[Records excerpted from a collection]
.....
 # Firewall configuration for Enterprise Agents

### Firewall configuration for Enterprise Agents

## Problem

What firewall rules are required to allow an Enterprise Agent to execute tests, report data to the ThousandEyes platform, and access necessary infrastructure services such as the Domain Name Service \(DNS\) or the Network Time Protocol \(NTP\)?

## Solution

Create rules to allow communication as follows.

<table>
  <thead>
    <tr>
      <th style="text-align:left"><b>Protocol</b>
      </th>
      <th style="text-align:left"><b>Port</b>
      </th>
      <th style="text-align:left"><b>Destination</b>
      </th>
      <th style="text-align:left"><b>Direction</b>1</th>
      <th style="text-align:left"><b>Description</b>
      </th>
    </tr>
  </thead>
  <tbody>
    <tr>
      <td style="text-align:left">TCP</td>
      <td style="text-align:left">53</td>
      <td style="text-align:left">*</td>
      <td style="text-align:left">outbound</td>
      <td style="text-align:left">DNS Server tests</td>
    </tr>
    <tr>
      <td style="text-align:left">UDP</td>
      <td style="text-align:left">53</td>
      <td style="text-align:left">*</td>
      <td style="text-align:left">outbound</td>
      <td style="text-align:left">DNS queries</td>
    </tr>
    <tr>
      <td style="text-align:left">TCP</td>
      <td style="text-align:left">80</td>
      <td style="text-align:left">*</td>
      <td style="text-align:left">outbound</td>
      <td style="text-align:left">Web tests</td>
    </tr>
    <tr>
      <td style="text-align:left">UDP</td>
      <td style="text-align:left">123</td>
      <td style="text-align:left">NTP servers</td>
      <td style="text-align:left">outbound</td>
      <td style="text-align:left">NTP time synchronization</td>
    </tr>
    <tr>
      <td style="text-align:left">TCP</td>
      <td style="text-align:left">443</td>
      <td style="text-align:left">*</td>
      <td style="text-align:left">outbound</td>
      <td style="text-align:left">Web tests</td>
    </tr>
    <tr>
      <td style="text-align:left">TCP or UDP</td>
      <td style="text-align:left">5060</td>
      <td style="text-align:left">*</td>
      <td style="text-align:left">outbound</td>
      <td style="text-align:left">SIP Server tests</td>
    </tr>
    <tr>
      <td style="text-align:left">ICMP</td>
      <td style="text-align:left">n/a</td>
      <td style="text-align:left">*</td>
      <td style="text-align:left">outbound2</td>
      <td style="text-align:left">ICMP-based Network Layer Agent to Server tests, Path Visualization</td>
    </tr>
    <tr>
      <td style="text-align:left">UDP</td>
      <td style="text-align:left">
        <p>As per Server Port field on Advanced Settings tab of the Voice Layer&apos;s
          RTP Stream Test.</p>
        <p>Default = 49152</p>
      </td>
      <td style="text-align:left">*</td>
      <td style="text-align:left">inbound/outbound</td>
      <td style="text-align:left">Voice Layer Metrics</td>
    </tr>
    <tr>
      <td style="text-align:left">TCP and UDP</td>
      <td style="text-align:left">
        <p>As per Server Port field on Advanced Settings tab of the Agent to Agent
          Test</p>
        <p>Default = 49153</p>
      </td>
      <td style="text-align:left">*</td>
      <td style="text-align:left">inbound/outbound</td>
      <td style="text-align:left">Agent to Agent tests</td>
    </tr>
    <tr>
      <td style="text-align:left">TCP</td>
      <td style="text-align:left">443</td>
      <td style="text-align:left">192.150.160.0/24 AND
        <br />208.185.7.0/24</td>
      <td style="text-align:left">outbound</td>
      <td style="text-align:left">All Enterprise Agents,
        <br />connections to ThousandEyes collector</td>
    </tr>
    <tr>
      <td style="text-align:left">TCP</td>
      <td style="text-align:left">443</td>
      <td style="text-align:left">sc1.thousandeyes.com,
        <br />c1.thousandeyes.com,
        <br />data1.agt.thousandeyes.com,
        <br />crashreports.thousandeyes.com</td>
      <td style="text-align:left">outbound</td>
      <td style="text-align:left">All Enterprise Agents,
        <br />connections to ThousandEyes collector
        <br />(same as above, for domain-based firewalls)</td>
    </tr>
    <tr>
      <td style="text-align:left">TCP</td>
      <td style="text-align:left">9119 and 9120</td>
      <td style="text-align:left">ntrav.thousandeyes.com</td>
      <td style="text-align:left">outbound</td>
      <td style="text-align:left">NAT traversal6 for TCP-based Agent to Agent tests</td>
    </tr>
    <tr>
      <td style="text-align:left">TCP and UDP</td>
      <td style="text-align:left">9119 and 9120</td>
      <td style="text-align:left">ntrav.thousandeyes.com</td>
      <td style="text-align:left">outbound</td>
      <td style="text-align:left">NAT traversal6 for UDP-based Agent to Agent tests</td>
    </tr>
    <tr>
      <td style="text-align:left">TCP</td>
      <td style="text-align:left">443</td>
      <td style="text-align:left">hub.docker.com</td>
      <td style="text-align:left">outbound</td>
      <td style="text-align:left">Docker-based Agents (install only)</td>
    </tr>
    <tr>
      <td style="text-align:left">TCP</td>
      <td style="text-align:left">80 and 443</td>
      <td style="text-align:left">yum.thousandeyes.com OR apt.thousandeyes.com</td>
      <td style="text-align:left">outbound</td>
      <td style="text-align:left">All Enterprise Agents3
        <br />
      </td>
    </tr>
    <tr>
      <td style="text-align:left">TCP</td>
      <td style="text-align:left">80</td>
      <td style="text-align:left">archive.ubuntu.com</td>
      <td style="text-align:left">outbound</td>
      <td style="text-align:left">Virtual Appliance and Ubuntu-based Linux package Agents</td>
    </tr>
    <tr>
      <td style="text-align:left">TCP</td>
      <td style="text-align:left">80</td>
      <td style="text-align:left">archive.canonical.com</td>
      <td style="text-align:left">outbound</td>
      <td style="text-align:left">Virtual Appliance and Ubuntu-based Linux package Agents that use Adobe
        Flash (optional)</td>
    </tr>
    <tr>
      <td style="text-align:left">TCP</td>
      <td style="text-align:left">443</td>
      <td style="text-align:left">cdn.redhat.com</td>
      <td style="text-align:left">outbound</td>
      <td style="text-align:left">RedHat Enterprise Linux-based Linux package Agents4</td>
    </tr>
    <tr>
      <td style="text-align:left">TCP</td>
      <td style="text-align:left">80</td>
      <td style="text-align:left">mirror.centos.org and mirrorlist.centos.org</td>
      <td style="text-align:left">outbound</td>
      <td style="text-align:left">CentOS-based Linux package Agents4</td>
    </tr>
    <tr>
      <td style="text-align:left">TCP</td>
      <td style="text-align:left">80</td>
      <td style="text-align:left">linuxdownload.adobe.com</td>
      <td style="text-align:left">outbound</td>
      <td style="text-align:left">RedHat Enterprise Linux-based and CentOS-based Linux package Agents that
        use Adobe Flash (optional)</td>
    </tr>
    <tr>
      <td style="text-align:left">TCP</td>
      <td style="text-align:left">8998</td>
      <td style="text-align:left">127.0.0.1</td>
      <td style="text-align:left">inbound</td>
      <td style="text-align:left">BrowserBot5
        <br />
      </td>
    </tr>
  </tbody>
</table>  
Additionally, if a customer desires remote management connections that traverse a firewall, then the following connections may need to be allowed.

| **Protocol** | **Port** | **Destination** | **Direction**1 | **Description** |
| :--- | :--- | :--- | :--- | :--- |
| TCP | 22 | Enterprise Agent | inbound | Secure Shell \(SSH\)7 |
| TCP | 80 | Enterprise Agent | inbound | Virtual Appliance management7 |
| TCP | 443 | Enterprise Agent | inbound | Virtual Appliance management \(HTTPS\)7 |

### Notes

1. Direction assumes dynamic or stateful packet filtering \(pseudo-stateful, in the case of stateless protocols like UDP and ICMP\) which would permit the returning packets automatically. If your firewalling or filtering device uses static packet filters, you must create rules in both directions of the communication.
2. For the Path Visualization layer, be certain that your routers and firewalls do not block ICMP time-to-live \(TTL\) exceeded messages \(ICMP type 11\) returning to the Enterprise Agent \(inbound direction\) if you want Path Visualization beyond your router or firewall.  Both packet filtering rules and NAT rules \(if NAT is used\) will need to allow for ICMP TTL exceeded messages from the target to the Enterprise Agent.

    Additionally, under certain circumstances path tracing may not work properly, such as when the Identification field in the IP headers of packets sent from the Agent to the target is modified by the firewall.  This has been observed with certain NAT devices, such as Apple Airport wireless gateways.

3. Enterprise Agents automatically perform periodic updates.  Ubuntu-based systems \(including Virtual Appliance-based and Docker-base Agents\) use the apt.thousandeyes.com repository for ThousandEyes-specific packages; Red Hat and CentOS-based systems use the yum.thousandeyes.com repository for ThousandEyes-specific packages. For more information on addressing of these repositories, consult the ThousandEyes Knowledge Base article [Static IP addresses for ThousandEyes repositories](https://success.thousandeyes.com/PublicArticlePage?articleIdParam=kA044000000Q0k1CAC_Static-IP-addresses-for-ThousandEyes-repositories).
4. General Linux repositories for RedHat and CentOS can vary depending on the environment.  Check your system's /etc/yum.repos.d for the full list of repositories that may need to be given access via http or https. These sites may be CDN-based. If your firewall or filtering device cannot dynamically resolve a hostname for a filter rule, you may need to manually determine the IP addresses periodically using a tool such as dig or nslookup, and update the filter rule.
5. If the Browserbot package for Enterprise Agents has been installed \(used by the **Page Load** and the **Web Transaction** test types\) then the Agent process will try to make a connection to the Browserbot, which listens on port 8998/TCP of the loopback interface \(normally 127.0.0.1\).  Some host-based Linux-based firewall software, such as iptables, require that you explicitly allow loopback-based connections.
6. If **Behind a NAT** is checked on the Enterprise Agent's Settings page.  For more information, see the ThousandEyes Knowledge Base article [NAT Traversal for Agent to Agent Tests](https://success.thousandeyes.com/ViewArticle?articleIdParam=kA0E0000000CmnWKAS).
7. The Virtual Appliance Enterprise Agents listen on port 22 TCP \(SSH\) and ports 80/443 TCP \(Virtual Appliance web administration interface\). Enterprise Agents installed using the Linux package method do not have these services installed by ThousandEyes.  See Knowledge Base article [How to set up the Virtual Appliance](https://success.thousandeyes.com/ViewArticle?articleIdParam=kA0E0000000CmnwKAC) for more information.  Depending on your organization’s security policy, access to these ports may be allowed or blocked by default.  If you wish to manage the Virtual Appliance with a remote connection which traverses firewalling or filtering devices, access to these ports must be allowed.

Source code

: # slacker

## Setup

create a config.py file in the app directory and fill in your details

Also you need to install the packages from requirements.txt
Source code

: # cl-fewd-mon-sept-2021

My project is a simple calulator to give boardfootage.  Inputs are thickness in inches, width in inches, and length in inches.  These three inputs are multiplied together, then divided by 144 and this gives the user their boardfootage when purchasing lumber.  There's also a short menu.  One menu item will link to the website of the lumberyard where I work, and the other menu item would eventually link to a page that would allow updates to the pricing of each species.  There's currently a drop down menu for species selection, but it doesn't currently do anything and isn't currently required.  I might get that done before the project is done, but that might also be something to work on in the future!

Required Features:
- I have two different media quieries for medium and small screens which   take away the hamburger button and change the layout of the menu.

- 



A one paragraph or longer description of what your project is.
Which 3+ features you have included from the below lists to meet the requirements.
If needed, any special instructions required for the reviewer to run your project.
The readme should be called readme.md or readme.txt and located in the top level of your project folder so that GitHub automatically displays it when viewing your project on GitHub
.....
Exercise objective> Look through the records and copy down every line that holds "optional".

Result of the exercise>
        Flash (optional)</td>
        use Adobe Flash (optional)</td>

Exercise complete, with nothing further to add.